For this particular article, I specifically want to talk about an algorithm or an idea which I thought was very clever from the above stated paper. Many people implement Faster R-CNN to identify the objects but this algorithm specifically dwells into the logic and math behind how algorithm gets the box around the identified objects.
The developers of the algorithm called it Region Proposal Networks abbreviated as RPN.
To generate these so called "proposals" for the region where the object lies, a small network is slide over a convolutional feature map that is the output by the last convolutional layer.
Credit: Original Research Paper
Above is the architecture of Faster R-CNN. RPN generate the proposal for the objects. RPN has a specialized and unique architecture in itself. I want to further breakdown the RPN architecture.

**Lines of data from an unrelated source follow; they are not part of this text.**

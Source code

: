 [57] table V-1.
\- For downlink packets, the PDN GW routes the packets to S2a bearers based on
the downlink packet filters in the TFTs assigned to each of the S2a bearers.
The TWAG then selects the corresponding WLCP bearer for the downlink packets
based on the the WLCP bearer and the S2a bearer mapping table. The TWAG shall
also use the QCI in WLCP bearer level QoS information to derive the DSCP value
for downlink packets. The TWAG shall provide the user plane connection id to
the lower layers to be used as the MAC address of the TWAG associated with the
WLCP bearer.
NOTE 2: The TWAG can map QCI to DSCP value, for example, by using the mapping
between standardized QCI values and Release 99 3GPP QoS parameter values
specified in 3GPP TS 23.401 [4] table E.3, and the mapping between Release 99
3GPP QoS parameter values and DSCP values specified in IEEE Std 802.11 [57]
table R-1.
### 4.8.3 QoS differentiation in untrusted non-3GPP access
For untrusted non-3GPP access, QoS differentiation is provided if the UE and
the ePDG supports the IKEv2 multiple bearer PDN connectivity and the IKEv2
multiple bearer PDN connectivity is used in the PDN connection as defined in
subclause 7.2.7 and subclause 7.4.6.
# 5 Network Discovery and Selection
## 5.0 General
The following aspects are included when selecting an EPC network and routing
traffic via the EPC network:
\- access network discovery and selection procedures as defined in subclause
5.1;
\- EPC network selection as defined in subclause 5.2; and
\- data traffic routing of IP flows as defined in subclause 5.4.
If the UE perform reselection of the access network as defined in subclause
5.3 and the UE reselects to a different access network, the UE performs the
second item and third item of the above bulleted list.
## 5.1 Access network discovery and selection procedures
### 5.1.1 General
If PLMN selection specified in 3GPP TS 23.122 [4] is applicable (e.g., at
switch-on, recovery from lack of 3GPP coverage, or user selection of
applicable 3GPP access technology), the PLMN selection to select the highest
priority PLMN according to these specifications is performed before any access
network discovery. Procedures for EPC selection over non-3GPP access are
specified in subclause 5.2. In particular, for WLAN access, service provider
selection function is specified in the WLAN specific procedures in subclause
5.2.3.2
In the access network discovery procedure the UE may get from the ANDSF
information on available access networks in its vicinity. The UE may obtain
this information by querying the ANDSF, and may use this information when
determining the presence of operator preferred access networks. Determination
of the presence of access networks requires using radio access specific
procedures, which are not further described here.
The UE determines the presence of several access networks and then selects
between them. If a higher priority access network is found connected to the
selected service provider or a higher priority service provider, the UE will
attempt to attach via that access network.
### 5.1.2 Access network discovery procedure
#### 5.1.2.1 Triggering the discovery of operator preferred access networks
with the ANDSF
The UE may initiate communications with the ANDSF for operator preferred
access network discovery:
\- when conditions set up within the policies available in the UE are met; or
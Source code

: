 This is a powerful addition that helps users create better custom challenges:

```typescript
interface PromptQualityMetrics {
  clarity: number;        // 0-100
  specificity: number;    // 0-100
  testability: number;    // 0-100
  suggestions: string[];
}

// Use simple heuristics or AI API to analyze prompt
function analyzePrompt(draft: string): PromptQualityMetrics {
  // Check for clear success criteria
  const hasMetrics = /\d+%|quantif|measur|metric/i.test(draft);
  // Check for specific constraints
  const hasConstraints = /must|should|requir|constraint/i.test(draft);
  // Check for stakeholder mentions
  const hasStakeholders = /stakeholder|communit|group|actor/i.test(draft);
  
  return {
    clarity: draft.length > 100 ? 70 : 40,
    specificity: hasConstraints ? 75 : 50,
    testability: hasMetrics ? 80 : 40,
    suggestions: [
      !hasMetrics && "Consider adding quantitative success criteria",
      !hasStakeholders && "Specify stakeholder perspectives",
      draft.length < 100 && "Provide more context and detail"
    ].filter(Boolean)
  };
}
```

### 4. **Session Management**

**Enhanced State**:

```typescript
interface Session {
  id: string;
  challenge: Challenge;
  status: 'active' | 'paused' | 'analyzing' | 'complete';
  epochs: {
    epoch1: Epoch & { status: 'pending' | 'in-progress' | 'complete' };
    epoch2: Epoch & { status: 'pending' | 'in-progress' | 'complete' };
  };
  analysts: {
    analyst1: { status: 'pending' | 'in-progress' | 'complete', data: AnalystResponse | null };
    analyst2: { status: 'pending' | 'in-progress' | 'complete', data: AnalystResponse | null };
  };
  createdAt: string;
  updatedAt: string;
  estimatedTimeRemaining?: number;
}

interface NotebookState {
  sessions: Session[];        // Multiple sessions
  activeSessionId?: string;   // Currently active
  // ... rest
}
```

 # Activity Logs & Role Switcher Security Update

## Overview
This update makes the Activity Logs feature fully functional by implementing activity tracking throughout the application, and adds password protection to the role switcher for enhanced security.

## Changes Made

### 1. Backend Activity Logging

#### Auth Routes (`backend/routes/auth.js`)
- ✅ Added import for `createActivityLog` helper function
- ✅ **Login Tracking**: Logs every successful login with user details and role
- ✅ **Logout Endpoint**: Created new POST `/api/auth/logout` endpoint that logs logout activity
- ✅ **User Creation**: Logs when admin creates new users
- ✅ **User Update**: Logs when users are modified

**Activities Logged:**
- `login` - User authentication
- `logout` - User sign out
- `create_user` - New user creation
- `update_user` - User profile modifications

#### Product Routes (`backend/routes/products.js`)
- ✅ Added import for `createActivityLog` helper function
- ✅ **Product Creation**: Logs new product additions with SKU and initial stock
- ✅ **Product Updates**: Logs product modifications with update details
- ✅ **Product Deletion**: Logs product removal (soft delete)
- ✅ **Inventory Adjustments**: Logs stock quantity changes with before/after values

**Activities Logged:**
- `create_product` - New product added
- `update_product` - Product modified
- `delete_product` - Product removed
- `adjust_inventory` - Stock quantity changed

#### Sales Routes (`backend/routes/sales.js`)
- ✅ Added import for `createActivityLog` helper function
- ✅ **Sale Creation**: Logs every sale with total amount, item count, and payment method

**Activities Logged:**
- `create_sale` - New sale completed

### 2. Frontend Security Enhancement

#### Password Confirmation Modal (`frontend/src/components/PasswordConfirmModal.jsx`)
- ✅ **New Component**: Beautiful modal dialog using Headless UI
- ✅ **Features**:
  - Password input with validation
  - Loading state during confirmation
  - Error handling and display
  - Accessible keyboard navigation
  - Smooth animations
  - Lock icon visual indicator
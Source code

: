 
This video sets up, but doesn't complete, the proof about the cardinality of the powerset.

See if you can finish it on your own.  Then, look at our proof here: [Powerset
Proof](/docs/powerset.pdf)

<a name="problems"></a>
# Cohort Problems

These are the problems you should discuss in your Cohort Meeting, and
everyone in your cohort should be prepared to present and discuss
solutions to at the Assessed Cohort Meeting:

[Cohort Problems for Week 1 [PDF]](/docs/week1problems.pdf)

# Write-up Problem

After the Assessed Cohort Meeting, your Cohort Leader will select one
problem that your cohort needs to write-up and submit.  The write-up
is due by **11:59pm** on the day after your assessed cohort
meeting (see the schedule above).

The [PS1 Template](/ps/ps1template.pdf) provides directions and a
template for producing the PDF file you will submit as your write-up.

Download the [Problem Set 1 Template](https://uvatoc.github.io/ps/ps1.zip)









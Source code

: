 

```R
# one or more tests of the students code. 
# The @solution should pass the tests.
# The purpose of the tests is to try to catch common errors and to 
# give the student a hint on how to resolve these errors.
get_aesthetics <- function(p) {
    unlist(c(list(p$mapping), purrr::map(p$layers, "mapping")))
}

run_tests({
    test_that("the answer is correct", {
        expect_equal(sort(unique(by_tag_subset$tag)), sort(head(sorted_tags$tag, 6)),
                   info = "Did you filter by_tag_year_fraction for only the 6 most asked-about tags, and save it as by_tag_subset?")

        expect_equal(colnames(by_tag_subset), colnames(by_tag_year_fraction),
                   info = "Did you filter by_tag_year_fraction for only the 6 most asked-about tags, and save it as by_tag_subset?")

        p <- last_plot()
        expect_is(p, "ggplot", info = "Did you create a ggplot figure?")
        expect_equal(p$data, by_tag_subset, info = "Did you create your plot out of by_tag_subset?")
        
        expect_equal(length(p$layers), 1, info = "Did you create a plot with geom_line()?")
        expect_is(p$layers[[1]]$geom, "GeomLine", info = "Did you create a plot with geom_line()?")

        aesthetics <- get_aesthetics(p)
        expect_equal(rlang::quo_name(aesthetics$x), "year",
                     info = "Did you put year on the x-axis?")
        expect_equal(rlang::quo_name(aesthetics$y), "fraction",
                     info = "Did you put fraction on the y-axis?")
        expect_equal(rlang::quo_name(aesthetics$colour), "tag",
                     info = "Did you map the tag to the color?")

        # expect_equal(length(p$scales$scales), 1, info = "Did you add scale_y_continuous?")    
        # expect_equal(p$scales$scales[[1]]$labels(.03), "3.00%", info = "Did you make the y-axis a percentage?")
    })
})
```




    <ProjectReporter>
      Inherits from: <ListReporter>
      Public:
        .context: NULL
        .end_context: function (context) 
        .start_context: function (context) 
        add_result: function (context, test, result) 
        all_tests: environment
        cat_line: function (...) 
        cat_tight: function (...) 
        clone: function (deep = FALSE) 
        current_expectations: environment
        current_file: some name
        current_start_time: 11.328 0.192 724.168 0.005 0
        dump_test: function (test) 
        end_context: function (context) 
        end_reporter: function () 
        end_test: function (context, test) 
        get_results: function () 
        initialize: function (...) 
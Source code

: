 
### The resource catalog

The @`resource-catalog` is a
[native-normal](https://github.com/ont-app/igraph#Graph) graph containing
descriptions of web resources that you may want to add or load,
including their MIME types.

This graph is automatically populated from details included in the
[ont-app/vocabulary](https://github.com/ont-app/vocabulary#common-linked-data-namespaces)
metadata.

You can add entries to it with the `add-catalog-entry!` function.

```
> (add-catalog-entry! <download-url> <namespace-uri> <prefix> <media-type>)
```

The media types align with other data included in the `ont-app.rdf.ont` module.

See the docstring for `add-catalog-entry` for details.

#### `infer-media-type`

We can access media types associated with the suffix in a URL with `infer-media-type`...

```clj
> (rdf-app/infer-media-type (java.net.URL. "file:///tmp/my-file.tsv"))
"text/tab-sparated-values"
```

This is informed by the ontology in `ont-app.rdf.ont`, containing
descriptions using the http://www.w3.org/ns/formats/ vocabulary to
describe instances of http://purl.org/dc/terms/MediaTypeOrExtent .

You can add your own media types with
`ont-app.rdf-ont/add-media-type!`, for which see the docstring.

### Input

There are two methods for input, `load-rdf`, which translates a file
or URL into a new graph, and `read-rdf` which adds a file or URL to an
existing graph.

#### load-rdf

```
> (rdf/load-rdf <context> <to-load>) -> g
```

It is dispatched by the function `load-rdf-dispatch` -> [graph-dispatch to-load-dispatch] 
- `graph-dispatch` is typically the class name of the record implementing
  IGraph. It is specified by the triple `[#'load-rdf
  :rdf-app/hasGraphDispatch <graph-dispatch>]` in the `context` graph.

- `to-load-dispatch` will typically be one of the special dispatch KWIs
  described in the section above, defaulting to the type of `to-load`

Credits: Original Research Paper
RPN has a classifier and a regressor. The authors have introduced the concept of anchors. Anchor is the central point of the sliding window. For ZF Model which was an extension of AlexNet, the dimensions are 256-d and for VGG-16, it was 512-d. Classifier determines the probability of a proposal having the target object. Regression regresses the coordinates of the proposals. For any image, scale and aspect-ratio are two important parameters. For those who don't know, aspect ratio = width of image/height of image, scale is the size of the image. The developers chose 3 scale and 3 aspect-ratio. So, total of 9 proposals are possible for each pixel, this is how the value of k is decided, K=9 for this case, k being the number of anchors. For the whole image, number of anchors is W*H*K.
This algorithm is robust against translations, therefore one of the key property of this algorithm it is translational invariant.
Presence of multi-scale anchors in the algorithm results in "Pyramid of Anchors" instead of "Pyramid of Filters" which makes it less time consuming and more cost efficient than previously proposed algorithms like Multi-Box.
But How Does It Work?
These anchors are assigned label based on two factors:
- The anchors with highest Intersection-over-union overlap with a ground truth box.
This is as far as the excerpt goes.